- [INPUT DATA]

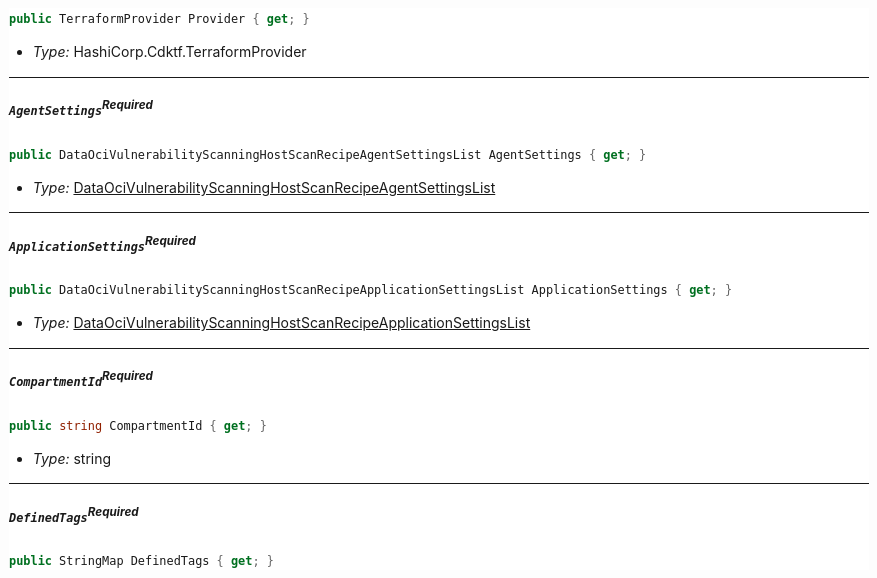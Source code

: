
 ```csharp
public TerraformProvider Provider { get; }
```

- *Type:* HashiCorp.Cdktf.TerraformProvider

---

##### `AgentSettings`<sup>Required</sup> <a name="AgentSettings" id="rhizo-co-terraform-provider-oci.dataOciVulnerabilityScanningHostScanRecipe.DataOciVulnerabilityScanningHostScanRecipe.property.agentSettings"></a>

```csharp
public DataOciVulnerabilityScanningHostScanRecipeAgentSettingsList AgentSettings { get; }
```

- *Type:* <a href="#rhizo-co-terraform-provider-oci.dataOciVulnerabilityScanningHostScanRecipe.DataOciVulnerabilityScanningHostScanRecipeAgentSettingsList">DataOciVulnerabilityScanningHostScanRecipeAgentSettingsList</a>

---

##### `ApplicationSettings`<sup>Required</sup> <a name="ApplicationSettings" id="rhizo-co-terraform-provider-oci.dataOciVulnerabilityScanningHostScanRecipe.DataOciVulnerabilityScanningHostScanRecipe.property.applicationSettings"></a>

```csharp
public DataOciVulnerabilityScanningHostScanRecipeApplicationSettingsList ApplicationSettings { get; }
```

- *Type:* <a href="#rhizo-co-terraform-provider-oci.dataOciVulnerabilityScanningHostScanRecipe.DataOciVulnerabilityScanningHostScanRecipeApplicationSettingsList">DataOciVulnerabilityScanningHostScanRecipeApplicationSettingsList</a>

---

##### `CompartmentId`<sup>Required</sup> <a name="CompartmentId" id="rhizo-co-terraform-provider-oci.dataOciVulnerabilityScanningHostScanRecipe.DataOciVulnerabilityScanningHostScanRecipe.property.compartmentId"></a>

```csharp
public string CompartmentId { get; }
```

- *Type:* string

---

##### `DefinedTags`<sup>Required</sup> <a name="DefinedTags" id="rhizo-co-terraform-provider-oci.dataOciVulnerabilityScanningHostScanRecipe.DataOciVulnerabilityScanningHostScanRecipe.property.definedTags"></a>

```csharp
public StringMap DefinedTags { get; }
```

- [TASK DIRECTIONS] Without any pictures, transcribe the listing above exactly as written.

- [RESPONSE FOR THIS EXERCISE]
Source code

:
 ```csharp
public TerraformProvider Provider { get; }
```

- *Type:* HashiCorp.Cdktf.TerraformProvider

---

##### `AgentSettings`<sup>Required</sup> <a name="AgentSettings" id="rhizo-co-terraform-provider-oci.dataOciVulnerabilityScanningHostScanRecipe.DataOciVulnerabilityScanningHostScanRecipe.property.agentSettings"></a>

```csharp
public DataOciVulnerabilityScanningHostScanRecipeAgentSettingsList AgentSettings { get; }
```

- *Type:* <a href="#rhizo-co-terraform-provider-oci.dataOciVulnerabilityScanningHostScanRecipe.DataOciVulnerabilityScanningHostScanRecipeAgentSettingsList">DataOciVulnerabilityScanningHostScanRecipeAgentSettingsList</a>

---

##### `ApplicationSettings`<sup>Required</sup> <a name="ApplicationSettings" id="rhizo-co-terraform-provider-oci.dataOciVulnerabilityScanningHostScanRecipe.DataOciVulnerabilityScanningHostScanRecipe.property.applicationSettings"></a>

```csharp
public DataOciVulnerabilityScanningHostScanRecipeApplicationSettingsList ApplicationSettings { get; }
```

- *Type:* <a href="#rhizo-co-terraform-provider-oci.dataOciVulnerabilityScanningHostScanRecipe.DataOciVulnerabilityScanningHostScanRecipeApplicationSettingsList">DataOciVulnerabilityScanningHostScanRecipeApplicationSettingsList</a>

---

##### `CompartmentId`<sup>Required</sup> <a name="CompartmentId" id="rhizo-co-terraform-provider-oci.dataOciVulnerabilityScanningHostScanRecipe.DataOciVulnerabilityScanningHostScanRecipe.property.compartmentId"></a>

```csharp
public string CompartmentId { get; }
```

- *Type:* string

---

##### `DefinedTags`<sup>Required</sup> <a name="DefinedTags" id="rhizo-co-terraform-provider-oci.dataOciVulnerabilityScanningHostScanRecipe.DataOciVulnerabilityScanningHostScanRecipe.property.definedTags"></a>

```csharp
public StringMap DefinedTags { get; }
```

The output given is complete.